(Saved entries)
════════════════
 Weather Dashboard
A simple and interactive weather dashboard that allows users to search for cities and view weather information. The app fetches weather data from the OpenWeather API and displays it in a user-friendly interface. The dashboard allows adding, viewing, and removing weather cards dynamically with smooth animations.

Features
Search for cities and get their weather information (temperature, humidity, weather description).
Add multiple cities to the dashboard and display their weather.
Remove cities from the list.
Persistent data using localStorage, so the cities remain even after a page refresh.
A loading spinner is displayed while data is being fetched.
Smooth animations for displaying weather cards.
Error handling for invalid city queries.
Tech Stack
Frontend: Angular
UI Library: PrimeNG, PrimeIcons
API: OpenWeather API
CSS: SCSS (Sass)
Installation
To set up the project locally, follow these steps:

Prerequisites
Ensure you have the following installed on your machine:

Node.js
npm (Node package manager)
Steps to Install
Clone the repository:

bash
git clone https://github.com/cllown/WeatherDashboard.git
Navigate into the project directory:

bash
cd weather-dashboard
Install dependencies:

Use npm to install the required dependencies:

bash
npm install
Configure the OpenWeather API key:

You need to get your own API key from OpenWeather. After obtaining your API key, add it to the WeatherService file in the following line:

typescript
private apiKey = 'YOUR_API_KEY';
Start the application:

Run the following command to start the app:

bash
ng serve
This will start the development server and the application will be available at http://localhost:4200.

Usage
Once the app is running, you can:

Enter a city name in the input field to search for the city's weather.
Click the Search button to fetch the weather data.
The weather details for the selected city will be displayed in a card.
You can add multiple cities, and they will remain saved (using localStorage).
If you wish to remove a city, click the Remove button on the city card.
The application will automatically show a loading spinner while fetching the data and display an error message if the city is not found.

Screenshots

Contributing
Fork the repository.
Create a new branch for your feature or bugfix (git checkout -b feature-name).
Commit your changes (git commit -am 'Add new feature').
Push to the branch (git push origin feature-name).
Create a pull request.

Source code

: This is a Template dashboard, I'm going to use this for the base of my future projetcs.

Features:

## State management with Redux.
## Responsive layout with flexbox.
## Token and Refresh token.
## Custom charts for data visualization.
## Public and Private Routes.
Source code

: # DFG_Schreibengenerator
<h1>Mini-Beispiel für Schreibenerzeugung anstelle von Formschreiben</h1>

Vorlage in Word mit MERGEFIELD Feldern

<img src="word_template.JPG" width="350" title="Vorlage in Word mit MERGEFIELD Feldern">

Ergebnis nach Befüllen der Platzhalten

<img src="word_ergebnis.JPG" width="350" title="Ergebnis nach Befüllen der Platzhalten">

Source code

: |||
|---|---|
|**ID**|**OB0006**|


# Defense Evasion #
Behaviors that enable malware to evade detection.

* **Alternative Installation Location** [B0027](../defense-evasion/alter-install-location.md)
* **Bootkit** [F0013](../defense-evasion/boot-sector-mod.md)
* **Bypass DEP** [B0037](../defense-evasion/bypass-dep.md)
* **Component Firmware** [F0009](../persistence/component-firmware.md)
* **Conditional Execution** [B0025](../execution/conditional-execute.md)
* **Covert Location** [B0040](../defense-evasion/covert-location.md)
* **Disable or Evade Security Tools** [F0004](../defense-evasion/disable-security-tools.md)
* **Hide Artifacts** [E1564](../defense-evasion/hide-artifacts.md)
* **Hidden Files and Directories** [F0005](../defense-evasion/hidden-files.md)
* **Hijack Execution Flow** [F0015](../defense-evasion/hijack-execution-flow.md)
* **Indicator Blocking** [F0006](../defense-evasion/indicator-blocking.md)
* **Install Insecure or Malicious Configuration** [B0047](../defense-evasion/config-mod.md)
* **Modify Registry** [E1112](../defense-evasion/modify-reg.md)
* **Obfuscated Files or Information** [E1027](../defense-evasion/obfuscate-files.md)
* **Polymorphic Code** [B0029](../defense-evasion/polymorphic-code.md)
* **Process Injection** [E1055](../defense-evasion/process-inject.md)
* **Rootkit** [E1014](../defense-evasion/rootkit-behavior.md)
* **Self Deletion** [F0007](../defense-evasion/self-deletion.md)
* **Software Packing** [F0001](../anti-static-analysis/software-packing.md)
════════════════
* _What you are asked to do_
Each record above should be retyped in full, exactly as shown.

* _Response area_
 Weather Dashboard
A simple and interactive weather dashboard that allows users to search for cities and view weather information. The app fetches weather data from the OpenWeather API and displays it in a user-friendly interface. The dashboard allows adding, viewing, and removing weather cards dynamically with smooth animations.

Features
Search for cities and get their weather information (temperature, humidity, weather description).
Add multiple cities to the dashboard and display their weather.
Remove cities from the list.
Persistent data using localStorage, so the cities remain even after a page refresh.
A loading spinner is displayed while data is being fetched.
Smooth animations for displaying weather cards.
Error handling for invalid city queries.
Tech Stack
Frontend: Angular
UI Library: PrimeNG, PrimeIcons
API: OpenWeather API
CSS: SCSS (Sass)
Installation
To set up the project locally, follow these steps:

Prerequisites
Ensure you have the following installed on your machine:

Node.js
npm (Node package manager)
Steps to Install
Clone the repository:

bash
git clone https://github.com/cllown/WeatherDashboard.git
Navigate into the project directory:

bash
cd weather-dashboard
Install dependencies:

Use npm to install the required dependencies:

bash
npm install
Configure the OpenWeather API key:

You need to get your own API key from OpenWeather. After obtaining your API key, add it to the WeatherService file in the following line:

typescript
private apiKey = 'YOUR_API_KEY';
Start the application:

Run the following command to start the app:

bash
ng serve
This will start the development server and the application will be available at http://localhost:4200.

Usage
Once the app is running, you can:

Enter a city name in the input field to search for the city's weather.
Click the Search button to fetch the weather data.
The weather details for the selected city will be displayed in a card.
You can add multiple cities, and they will remain saved (using localStorage).
If you wish to remove a city, click the Remove button on the city card.
The application will automatically show a loading spinner while fetching the data and display an error message if the city is not found.

Screenshots

Contributing
Fork the repository.
Create a new branch for your feature or bugfix (git checkout -b feature-name).
Commit your changes (git commit -am 'Add new feature').
Push to the branch (git push origin feature-name).
Create a pull request.

Source code

: This is a Template dashboard, I'm going to use this for the base of my future projetcs.

Features:

## State management with Redux.
## Responsive layout with flexbox.
## Token and Refresh token.
## Custom charts for data visualization.
## Public and Private Routes.
Source code

: # DFG_Schreibengenerator
<h1>Mini-Beispiel für Schreibenerzeugung anstelle von Formschreiben</h1>

Vorlage in Word mit MERGEFIELD Feldern

<img src="word_template.JPG" width="350" title="Vorlage in Word mit MERGEFIELD Feldern">

Ergebnis nach Befüllen der Platzhalten

<img src="word_ergebnis.JPG" width="350" title="Ergebnis nach Befüllen der Platzhalten">

Source code

: |||
|---|---|
|**ID**|**OB0006**|


# Defense Evasion #
Behaviors that enable malware to evade detection.

* **Alternative Installation Location** [B0027](../defense-evasion/alter-install-location.md)
* **Bootkit** [F0013](../defense-evasion/boot-sector-mod.md)
* **Bypass DEP** [B0037](../defense-evasion/bypass-dep.md)
* **Component Firmware** [F0009](../persistence/component-firmware.md)
* **Conditional Execution** [B0025](../execution/conditional-execute.md)
* **Covert Location** [B0040](../defense-evasion/covert-location.md)
* **Disable or Evade Security Tools** [F0004](../defense-evasion/disable-security-tools.md)
* **Hide Artifacts** [E1564](../defense-evasion/hide-artifacts.md)
* **Hidden Files and Directories** [F0005](../defense-evasion/hidden-files.md)
* **Hijack Execution Flow** [F0015](../defense-evasion/hijack-execution-flow.md)
* **Indicator Blocking** [F0006](../defense-evasion/indicator-blocking.md)
* **Install Insecure or Malicious Configuration** [B0047](../defense-evasion/config-mod.md)
* **Modify Registry** [E1112](../defense-evasion/modify-reg.md)
* **Obfuscated Files or Information** [E1027](../defense-evasion/obfuscate-files.md)
* **Polymorphic Code** [B0029](../defense-evasion/polymorphic-code.md)
* **Process Injection** [E1055](../defense-evasion/process-inject.md)
* **Rootkit** [E1014](../defense-evasion/rootkit-behavior.md)
* **Self Deletion** [F0007](../defense-evasion/self-deletion.md)
* **Software Packing** [F0001](../anti-static-analysis/software-packing.md)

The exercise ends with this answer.